Şiirle yaşamak adına, mısralarla beyaz sayfadaydı. Her mısrada acı ve tatlı veriler şifrelenirken, yaşantıya kattığı heyecanı, eksik olmuyordu. Kelimeler saygı değerdi. Anlamı, şiirin berraklığıydı.
Şiirle yaşıyor ve doğrulardan ayrılmıyordu. İçten bir anlayışla, sözlerini değerlendiriyordu.
Şiirin konusu; “hayat güzeldir,” diyerek özetlenebilirdi.
Mısralarında yaşamın değerini vurgularken, gönlünce sevmeyi ve iyiliği öne çıkarmayı kabullenirdi.
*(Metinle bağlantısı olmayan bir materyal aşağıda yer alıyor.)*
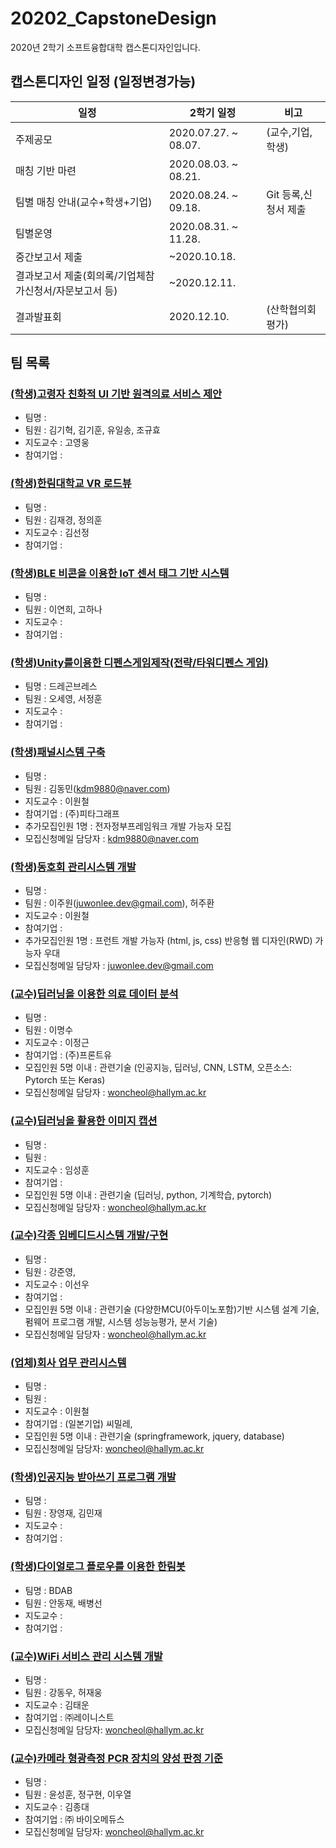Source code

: # 20202_CapstoneDesign
2020년 2학기 소프트융합대학 캡스톤디자인입니다. 

## 캡스톤디자인 일정 (일정변경가능)  
|일정|2학기 일정|비고|
|---------------|--------------|---------------|
|주제공모|2020.07.27. ~ 08.07.|(교수,기업,학생)|
|매칭 기반 마련|2020.08.03. ~ 08.21.|    |
|팀별 매칭 안내(교수+학생+기업)|2020.08.24. ~ 09.18.|Git 등록,신청서 제출|
|팀별운영|2020.08.31. ~ 11.28.|    |
|중간보고서 제출|~2020.10.18.|    |
|결과보고서 제출(회의록/기업체참가신청서/자문보고서 등)|~2020.12.11.|    |
|결과발표회|2020.12.10.|(산학협의회 평가)|

## 팀 목록
### [(학생)고령자 친화적 UI 기반 원격의료 서비스 제안]()
  * 팀명 :    
  * 팀원 : 김기혁, 김기훈, 유일송, 조규효  
  * 지도교수 : 고영웅 
  * 참여기업 : 
### [(학생)한림대학교 VR 로드뷰]()
  * 팀명 :    
  * 팀원 : 김재경, 정의훈
  * 지도교수 : 김선정   
  * 참여기업 : 
### [(학생)BLE 비콘을 이용한 IoT 센서 태그 기반 시스템]()
  * 팀명 :    
  * 팀원 : 이연희, 고하나
  * 지도교수 :    
  * 참여기업 : 
### [(학생)Unity를이용한 디펜스게임제작(전략/타워디펜스 게임)]()
  * 팀명 : 드레곤브레스   
  * 팀원 : 오세영, 서정훈
  * 지도교수 :    
  * 참여기업 : 
### [(학생)패널시스템 구축]()
  * 팀명 :    
  * 팀원 : 김동민(kdm9880@naver.com)
  * 지도교수 : 이원철   
  * 참여기업 : (주)피타그래프
  * 추가모집인원 1명 : 전자정부프레임워크 개발 가능자 모집  
  * 모집신청메일 담당자 : kdm9880@naver.com
### [(학생)동호회 관리시스템 개발]()
  * 팀명 :    
  * 팀원 : 이주원(juwonlee.dev@gmail.com), 허주환
  * 지도교수 : 이원철    
  * 참여기업 : 
  * 추가모집인원 1명 : 프런트 개발 가능자 (html, js, css) 반응형 웹 디자인(RWD) 가능자 우대  
  * 모집신청메일 담당자 : juwonlee.dev@gmail.com
### [(교수)딥러닝을 이용한 의료 데이터 분석]()
  * 팀명 :    
  * 팀원 : 이명수
  * 지도교수 :  이정근
  * 참여기업 :  (주)프론트유    
  * 모집인원 5명 이내 : 관련기술 (인공지능, 딥러닝, CNN, LSTM,   오픈소스: Pytorch 또는 Keras)  
  * 모집신청메일 담당자 : woncheol@hallym.ac.kr    
### [(교수)딥러닝을 활용한 이미지 캡션]()
  * 팀명 :    
  * 팀원 : 
  * 지도교수 : 임성훈  
  * 참여기업 :      
  * 모집인원 5명 이내 : 관련기술 (딥러닝, python, 기계학습, pytorch)  
  * 모집신청메일 담당자 : woncheol@hallym.ac.kr     
### [(교수)각종 임베디드시스템 개발/구현]()
  * 팀명 :    
  * 팀원 : 강준영,
  * 지도교수 : 이선우    
  * 참여기업 :      
  * 모집인원 5명 이내 : 관련기술 (다양한MCU(아두이노포함)기반 시스템 설계 기술, 펌웨어 프로그램 개발, 시스템 성능능평가, 분서 기술)  
  * 모집신청메일 담당자 : woncheol@hallym.ac.kr     
  
### [(업체)회사 업무 관리시스템]()
  * 팀명 :    
  * 팀원 : 
  * 지도교수 : 이원철   
  * 참여기업 : (일본기업) 씨밀레,     
  * 모집인원 5명 이내 : 관련기술 (springframework, jquery, database)  
  * 모집신청메일 담당자: woncheol@hallym.ac.kr      

### [(학생)인공지능 받아쓰기 프로그램 개발]()
  * 팀명 :    
  * 팀원 : 장영재, 김민재
  * 지도교수 :    
  * 참여기업 :      

### [(학생)다이얼로그 플로우를 이용한 한림봇]()
  * 팀명 : BDAB   
  * 팀원 : 안동재, 배병선
  * 지도교수 :    
  * 참여기업 :      
 
### [(교수)WiFi 서비스 관리 시스템 개발]()
  * 팀명 : 
  * 팀원 : 강동우, 허재웅
  * 지도교수 : 김태운   
  * 참여기업 : ㈜레이니스트
  * 모집신청메일 담당자: woncheol@hallym.ac.kr  
  
### [(교수)카메라 형광측정 PCR 장치의 양성 판정 기준]()
  * 팀명 :   
  * 팀원 : 윤성훈, 정구현, 이우열
  * 지도교수 : 김종대   
  * 참여기업 : ㈜ 바이오메듀스
  * 모집신청메일 담당자: woncheol@hallym.ac.kr  
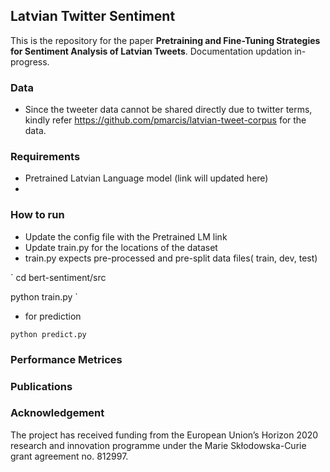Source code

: ## Latvian Twitter Sentiment
This is the repository for the paper **Pretraining and Fine-Tuning Strategies for Sentiment Analysis of Latvian Tweets**. Documentation updation in-progress.

### 

### Data
- Since the tweeter data cannot be shared directly due to twitter terms, kindly refer https://github.com/pmarcis/latvian-tweet-corpus for the data.

### Requirements
- Pretrained Latvian Language model (link will updated here)
-  
### How to run
- Update the config file with the Pretrained LM link 
- Update train.py for the locations of the dataset
- train.py expects pre-processed and pre-split data files( train, dev, test)

`
cd bert-sentiment/src

python train.py
`
- for prediction

`
python predict.py
`

### Performance Metrices

### Publications

### Acknowledgement
The project has received funding from the European Union’s Horizon 2020 research and innovation programme under the Marie Skłodowska-Curie grant agreement no. 812997.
Anılarında da şiirle, topluma hitap ediyordu. Sıkıntılı günlerine rağmen, gururla yazmaya, devam etmesi, duygusal bilinci etkilemeye yönelikti.
Şiiri okudukça, ahlak ölçüsü şekillenecekti.
Dalgalarla diyaloğu şiirdi. Şiirdi belleğini meşgul eden. Onlardı beyaz sayfayı saygın hale getiren. Sayfalarda hayal ürünü yerine, kelimelerdi, o saf ve temiz ruhu öne çıkaran.
Seherde; ilk mısralarla şiir bütünlüğü oluşurdu. Burada manevi gücün zaferi gizliydi. Onun için tekrar okunduğunda karşımıza, farklı olgular çıkardı.
Şiirinde kelimenin yeri belliydi. Bu yeri değer olarak bilir ve belleğe yerleştirirdi. İlk mısra genelde, tüm lezzeti kapsıyordu. Bu lezzet kâğıda güzel sırlar şeklinde geçerdi. Kaynak suyun doğallığı gibi.
Şiirle yaşamak, sağlam bir irade, sezgi gücü, azimle bıkmadan ve usanmadan yazmaktır. En zinde saatlerini satırların çizgilerinde gezerek harcar ve tarihi mesajını verirdi. Böylece kurulacak yakınlığı alkışlayanlar çoğunlukta olacaktı.
Şiirin, gizi sanat, manevi yeri de kalbiydi.
Şiirle yaşamak, arzularının yerine gelmesi adına, hayallerin peşine koşmaya niyet etmektir.
Şiirle yaşamak, bir semboldür. Sembol ruhun parmak uçlarından satırlara özlemini not etmektir.
Şiirle yaşamak onurlu ve soylu bir duruşunda, içinden geldiği gibi yazmaktır.
Şiirle yaşayan, Yusuf kardeşime sağlık ve mutluluklar.